On paper, at least, the parts are all in place. Andreas Klier just crashed out their best chances for Flanders-Roubaix week, but Roger Hammond can't be ignored on the pave, so all is not lost. Kim Kirchen has had a nice start to the year with his second at Tirreno-Adriatico and is gunning for the Ardennes.
Speaking of which, as thin as their roster is for the first round of cobbles, their Ardennes roster is deep: Patrik Sinkewitz went 5th/5th/4th at Amstel/La Fleche/Liege last year, and while he won't be coming around Valverde at the line anytime soon, he'll have Kirchen and Mick Rogers up front, with pluggers like Axel Merckx, Serguei Gonchar, Jakob Piil and Michael Barry to drive the train. The Magenta boys should finally be a factor by then, if probably not sooner.
Off the cobbles, Linus Gerdemann is the Tour guy, with Mick Rogers as plan B Mick Rogers is the Tour leader, with Linus Gerdemann the understudy. Bernhard Eisel is the Tour sprinter, with young Gerald Ciolek learning on the job. Adam Hansen is supposedly a mega-talent, although I might need some help explaining why (drawing a blank here).
The star of the team has to be the sponsor. Either out of touching loyalty, or because they have too much damn money to even notice, the Deutsche Telekom giant has stuck with Cycling from the Riis Tour to the present, through all manner of disappointments. When things bottomed out last year, the company quickly got behind the new team model as a solution to doping, rather than using doping as an excuse to check out (like, say, German television).
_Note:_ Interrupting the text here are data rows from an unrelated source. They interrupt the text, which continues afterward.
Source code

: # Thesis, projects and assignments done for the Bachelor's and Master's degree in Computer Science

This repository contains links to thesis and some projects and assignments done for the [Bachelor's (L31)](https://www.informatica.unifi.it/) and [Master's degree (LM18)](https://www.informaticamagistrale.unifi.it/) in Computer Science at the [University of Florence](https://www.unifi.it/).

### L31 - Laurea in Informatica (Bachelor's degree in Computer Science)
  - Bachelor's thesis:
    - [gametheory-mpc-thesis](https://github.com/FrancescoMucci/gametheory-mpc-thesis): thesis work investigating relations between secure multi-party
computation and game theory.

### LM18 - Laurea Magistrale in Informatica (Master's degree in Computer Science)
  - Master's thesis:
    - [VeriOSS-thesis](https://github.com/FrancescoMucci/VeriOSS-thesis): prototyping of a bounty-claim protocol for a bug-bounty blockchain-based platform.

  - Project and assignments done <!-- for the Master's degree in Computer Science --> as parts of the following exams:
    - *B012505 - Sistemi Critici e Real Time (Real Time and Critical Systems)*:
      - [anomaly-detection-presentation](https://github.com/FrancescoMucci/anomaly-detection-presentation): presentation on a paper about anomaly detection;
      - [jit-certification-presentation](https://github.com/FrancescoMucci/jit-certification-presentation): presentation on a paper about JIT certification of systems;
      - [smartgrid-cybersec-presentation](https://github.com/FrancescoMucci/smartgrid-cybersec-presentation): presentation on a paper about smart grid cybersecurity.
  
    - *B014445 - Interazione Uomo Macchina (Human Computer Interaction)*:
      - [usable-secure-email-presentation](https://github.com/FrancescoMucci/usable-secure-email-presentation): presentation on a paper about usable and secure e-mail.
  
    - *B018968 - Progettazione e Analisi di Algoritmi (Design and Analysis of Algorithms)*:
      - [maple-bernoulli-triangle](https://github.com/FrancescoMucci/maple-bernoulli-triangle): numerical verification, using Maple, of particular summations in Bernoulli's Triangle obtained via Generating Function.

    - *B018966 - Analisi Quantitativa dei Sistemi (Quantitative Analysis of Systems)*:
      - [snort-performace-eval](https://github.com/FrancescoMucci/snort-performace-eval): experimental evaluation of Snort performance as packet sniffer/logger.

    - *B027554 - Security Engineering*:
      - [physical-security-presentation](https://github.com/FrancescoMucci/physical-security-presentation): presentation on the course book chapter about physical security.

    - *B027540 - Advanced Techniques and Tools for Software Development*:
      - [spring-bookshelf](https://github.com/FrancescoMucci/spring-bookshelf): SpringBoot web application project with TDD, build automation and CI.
As dissected earlier, the new team concept is by far the most innovative approach out there, and the only one to go beyond the CSC let's-just-test-everyone-constantly model (though it includes that too). T-Mobile, the sponsor, has been very consistent and very constructive in its support, so I suspect it'll take more than a really bad first month to raise eyebrows.
Let's check back in June and see if they've emerged from the chrysalis by then.